Antigamente, na legislação do Código Civil de 1916, o artigo 1.676 estabelecia que tais cláusulas não poderiam ser invalidadas por atos judiciais, salvo em casos específicos, como expropriação por necessidade ou utilidade pública. Contudo, a jurisprudência atual e os Tribunais têm adotado uma interpretação mais flexível, especialmente quando a manutenção de tais cláusulas prejudica os legítimos interesses do beneficiário.

A orientação do Superior Tribunal de Justiça (STJ) destaca que a desconstituição dessas cláusulas pode ser admitida quando necessária para o melhor aproveitamento do patrimônio deixado, alinhando-se à intenção real dos testadores. Com isso, em regra, apesar de as cláusulas serem estabelecidas para proteger o herdeiro, em alguns casos, a manutenção delas pode tornar prejudicial aos próprios interesses do herdeiro, impedindo-o de usufruir plenamente do patrimônio recebido.

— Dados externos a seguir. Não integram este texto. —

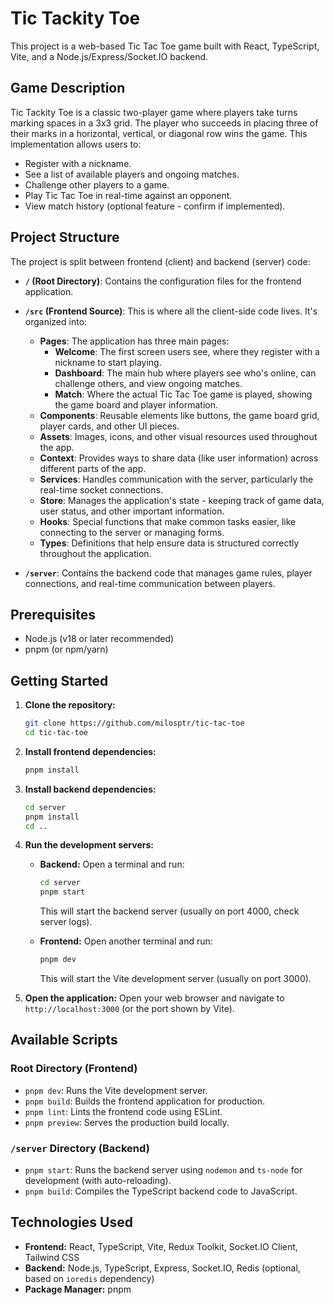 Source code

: # Tic Tackity Toe

This project is a web-based Tic Tac Toe game built with React, TypeScript, Vite, and a Node.js/Express/Socket.IO backend.

## Game Description

Tic Tackity Toe is a classic two-player game where players take turns marking spaces in a 3x3 grid. The player who succeeds in placing three of their marks in a horizontal, vertical, or diagonal row wins the game. This implementation allows users to:

- Register with a nickname.
- See a list of available players and ongoing matches.
- Challenge other players to a game.
- Play Tic Tac Toe in real-time against an opponent.
- View match history (optional feature - confirm if implemented).

## Project Structure

The project is split between frontend (client) and backend (server) code:

- **`/` (Root Directory)**: Contains the configuration files for the frontend application.

- **`/src` (Frontend Source)**: This is where all the client-side code lives. It's organized into:

  - **Pages**: The application has three main pages:
    - **Welcome**: The first screen users see, where they register with a nickname to start playing.
    - **Dashboard**: The main hub where players see who's online, can challenge others, and view ongoing matches.
    - **Match**: Where the actual Tic Tac Toe game is played, showing the game board and player information.
  - **Components**: Reusable elements like buttons, the game board grid, player cards, and other UI pieces.
  - **Assets**: Images, icons, and other visual resources used throughout the app.
  - **Context**: Provides ways to share data (like user information) across different parts of the app.
  - **Services**: Handles communication with the server, particularly the real-time socket connections.
  - **Store**: Manages the application's state - keeping track of game data, user status, and other important information.
  - **Hooks**: Special functions that make common tasks easier, like connecting to the server or managing forms.
  - **Types**: Definitions that help ensure data is structured correctly throughout the application.

- **`/server`**: Contains the backend code that manages game rules, player connections, and real-time communication between players.

## Prerequisites

- Node.js (v18 or later recommended)
- pnpm (or npm/yarn)

## Getting Started

1.  **Clone the repository:**

    ```bash
    git clone https://github.com/milosptr/tic-tac-toe
    cd tic-tac-toe
    ```

2.  **Install frontend dependencies:**

    ```bash
    pnpm install
    ```

3.  **Install backend dependencies:**

    ```bash
    cd server
    pnpm install
    cd ..
    ```

4.  **Run the development servers:**

    - **Backend:** Open a terminal and run:

      ```bash
      cd server
      pnpm start
      ```

      This will start the backend server (usually on port 4000, check server logs).

    - **Frontend:** Open another terminal and run:
      ```bash
      pnpm dev
      ```
      This will start the Vite development server (usually on port 3000).

5.  **Open the application:**
    Open your web browser and navigate to `http://localhost:3000` (or the port shown by Vite).

## Available Scripts

### Root Directory (Frontend)

- `pnpm dev`: Runs the Vite development server.
- `pnpm build`: Builds the frontend application for production.
- `pnpm lint`: Lints the frontend code using ESLint.
- `pnpm preview`: Serves the production build locally.

### `/server` Directory (Backend)

- `pnpm start`: Runs the backend server using `nodemon` and `ts-node` for development (with auto-reloading).
- `pnpm build`: Compiles the TypeScript backend code to JavaScript.

## Technologies Used

- **Frontend:** React, TypeScript, Vite, Redux Toolkit, Socket.IO Client, Tailwind CSS
- **Backend:** Node.js, TypeScript, Express, Socket.IO, Redis (optional, based on `ioredis` dependency)
- **Package Manager:** pnpm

A jurisprudência, portanto, ressalta que a rigidez da cláusula deve ser interpretada com temperamento, permitindo sua flexibilização quando houver real conveniência ou manifesta vantagem para o beneficiário. É o caso, por exemplo, de um herdeiro que recebe um imóvel para moradia gravado com a cláusula de inalienabilidade, mas não tem renda o suficiente para manter o pagamento das despesas com os acessórios, como condomínio e IPTU.

Nesses casos, faz-se necessário que o herdeiro venha a requerer a desconstituição da cláusula de inalienabilidade para que possa vender o bem e administrar a renda da melhor forma possível, seja comprando um imóvel de menor valor, seja investindo, mas de forma a permitir que utilize de fato a herança recebida. Outra forma, no entanto, de exclusão da cláusula de inalienabilidade é a sub-rogação, quando há troca do bem gravado por outro bem de igual ou maior valor. E nesse contexto, considerando que os herdeiros possuem outros bens, não haveria risco de desestabilizar a entidade familiar e algum outro bem seria gravado com a cláusula na manutenção do bem na família.

Temos ainda a terceira forma de exclusão das cláusulas restritivas e envolve a concordância expressa do doador, quando a instituição do gravame foi realizada via doação em vida, e o doador ainda esteja vivo.

Em conclusão, a jurisprudência tem evoluído na interpretação da desconsideração das cláusulas de inalienabilidade, incomunicabilidade e impenhorabilidade, permitindo sua flexibilização quando necessário para preservar os reais interesses dos beneficiários, sem desconsiderar a proteção do patrimônio familiar.